- **Activity**
For the records below, print the lines from the line with "line $g$; $Q$ vanishes" through the line with "most $\deg P+|m|$" exactly as written; include both end lines and exclude the rest.

- **Raw data**
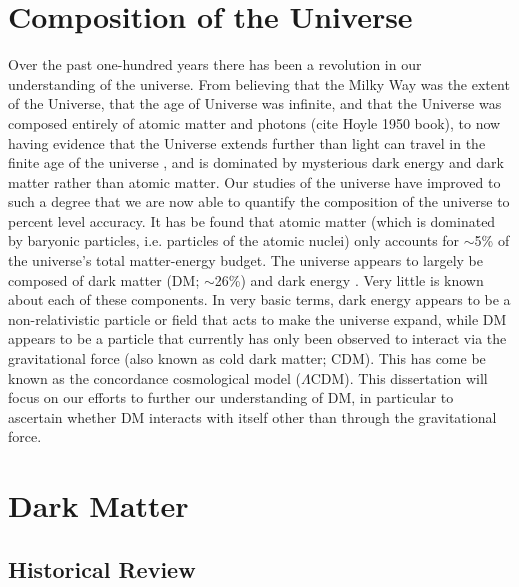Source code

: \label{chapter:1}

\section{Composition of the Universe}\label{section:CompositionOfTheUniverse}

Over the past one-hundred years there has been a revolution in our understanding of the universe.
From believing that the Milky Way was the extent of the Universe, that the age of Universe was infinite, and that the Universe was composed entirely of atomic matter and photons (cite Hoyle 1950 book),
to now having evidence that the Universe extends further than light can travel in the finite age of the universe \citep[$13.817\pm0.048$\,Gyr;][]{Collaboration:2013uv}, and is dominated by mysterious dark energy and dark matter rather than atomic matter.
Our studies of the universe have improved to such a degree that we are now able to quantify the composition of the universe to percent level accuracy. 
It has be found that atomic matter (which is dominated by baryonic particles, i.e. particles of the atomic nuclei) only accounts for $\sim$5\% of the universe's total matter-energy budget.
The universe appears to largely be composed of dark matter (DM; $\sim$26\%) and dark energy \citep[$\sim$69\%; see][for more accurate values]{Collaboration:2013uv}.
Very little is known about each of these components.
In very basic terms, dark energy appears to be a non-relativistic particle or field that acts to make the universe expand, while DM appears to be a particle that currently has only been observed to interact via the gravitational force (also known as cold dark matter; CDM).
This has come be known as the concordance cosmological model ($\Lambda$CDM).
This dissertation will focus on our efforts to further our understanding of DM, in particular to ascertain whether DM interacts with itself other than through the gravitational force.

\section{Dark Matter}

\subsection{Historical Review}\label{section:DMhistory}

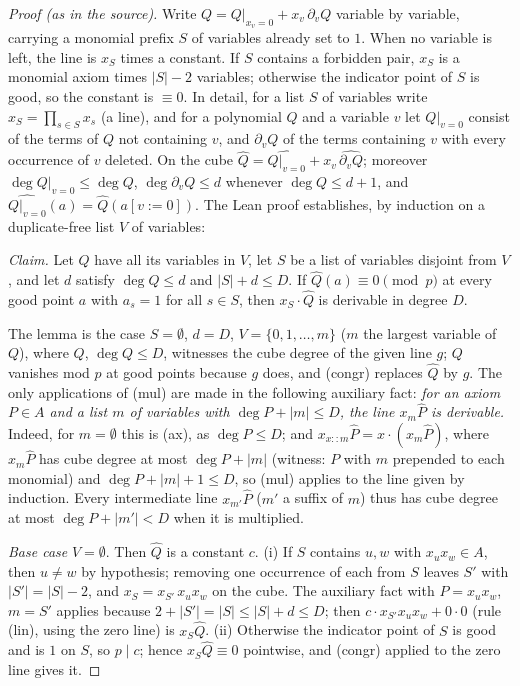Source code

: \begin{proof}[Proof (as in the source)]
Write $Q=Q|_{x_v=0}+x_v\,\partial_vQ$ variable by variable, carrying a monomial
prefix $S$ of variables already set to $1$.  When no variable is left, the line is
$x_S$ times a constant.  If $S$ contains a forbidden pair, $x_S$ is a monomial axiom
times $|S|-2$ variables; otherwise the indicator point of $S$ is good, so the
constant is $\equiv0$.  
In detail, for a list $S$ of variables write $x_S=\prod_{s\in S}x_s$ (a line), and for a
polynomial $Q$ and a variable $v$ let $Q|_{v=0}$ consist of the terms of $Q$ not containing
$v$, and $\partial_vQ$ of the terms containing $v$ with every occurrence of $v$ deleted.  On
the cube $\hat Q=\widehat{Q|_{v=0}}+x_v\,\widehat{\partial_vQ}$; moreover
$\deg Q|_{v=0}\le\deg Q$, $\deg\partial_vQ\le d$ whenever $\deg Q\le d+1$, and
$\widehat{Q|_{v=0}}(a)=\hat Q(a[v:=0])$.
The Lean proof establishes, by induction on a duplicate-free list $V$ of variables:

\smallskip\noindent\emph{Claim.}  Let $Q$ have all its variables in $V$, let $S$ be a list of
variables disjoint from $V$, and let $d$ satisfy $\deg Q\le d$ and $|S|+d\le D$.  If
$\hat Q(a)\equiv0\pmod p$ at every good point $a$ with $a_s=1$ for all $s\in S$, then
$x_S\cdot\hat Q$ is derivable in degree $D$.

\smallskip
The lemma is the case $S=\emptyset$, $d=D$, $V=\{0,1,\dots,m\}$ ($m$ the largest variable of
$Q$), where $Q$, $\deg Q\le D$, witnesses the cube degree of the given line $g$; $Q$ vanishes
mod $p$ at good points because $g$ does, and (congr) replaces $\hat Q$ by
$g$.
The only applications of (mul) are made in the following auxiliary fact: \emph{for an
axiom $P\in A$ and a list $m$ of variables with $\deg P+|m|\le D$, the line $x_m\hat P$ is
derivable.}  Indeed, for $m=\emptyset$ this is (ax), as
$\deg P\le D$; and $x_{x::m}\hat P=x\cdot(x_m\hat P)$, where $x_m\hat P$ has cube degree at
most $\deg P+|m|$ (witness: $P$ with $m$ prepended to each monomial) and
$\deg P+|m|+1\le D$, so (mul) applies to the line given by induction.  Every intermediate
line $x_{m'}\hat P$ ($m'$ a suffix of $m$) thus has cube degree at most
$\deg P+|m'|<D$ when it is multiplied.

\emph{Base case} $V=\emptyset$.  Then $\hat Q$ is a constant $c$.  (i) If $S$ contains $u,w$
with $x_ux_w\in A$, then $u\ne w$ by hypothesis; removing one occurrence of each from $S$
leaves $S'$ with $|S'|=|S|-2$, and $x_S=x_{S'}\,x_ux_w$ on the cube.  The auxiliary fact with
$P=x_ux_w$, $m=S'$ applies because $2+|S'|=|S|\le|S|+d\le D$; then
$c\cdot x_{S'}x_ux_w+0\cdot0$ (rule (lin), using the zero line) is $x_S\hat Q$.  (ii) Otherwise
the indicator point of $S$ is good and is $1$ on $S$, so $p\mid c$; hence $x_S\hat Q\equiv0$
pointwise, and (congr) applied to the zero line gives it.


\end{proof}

- **Finished exercise**
$Q$), where $Q$, $\deg Q\le D$, witnesses the cube degree of the given line $g$; $Q$ vanishes
mod $p$ at good points because $g$ does, and (congr) replaces $\hat Q$ by
$g$.
The only applications of (mul) are made in the following auxiliary fact: \emph{for an
axiom $P\in A$ and a list $m$ of variables with $\deg P+|m|\le D$, the line $x_m\hat P$ is
derivable.}  Indeed, for $m=\emptyset$ this is (ax), as
$\deg P\le D$; and $x_{x::m}\hat P=x\cdot(x_m\hat P)$, where $x_m\hat P$ has cube degree at
most $\deg P+|m|$ (witness: $P$ with $m$ prepended to each monomial) and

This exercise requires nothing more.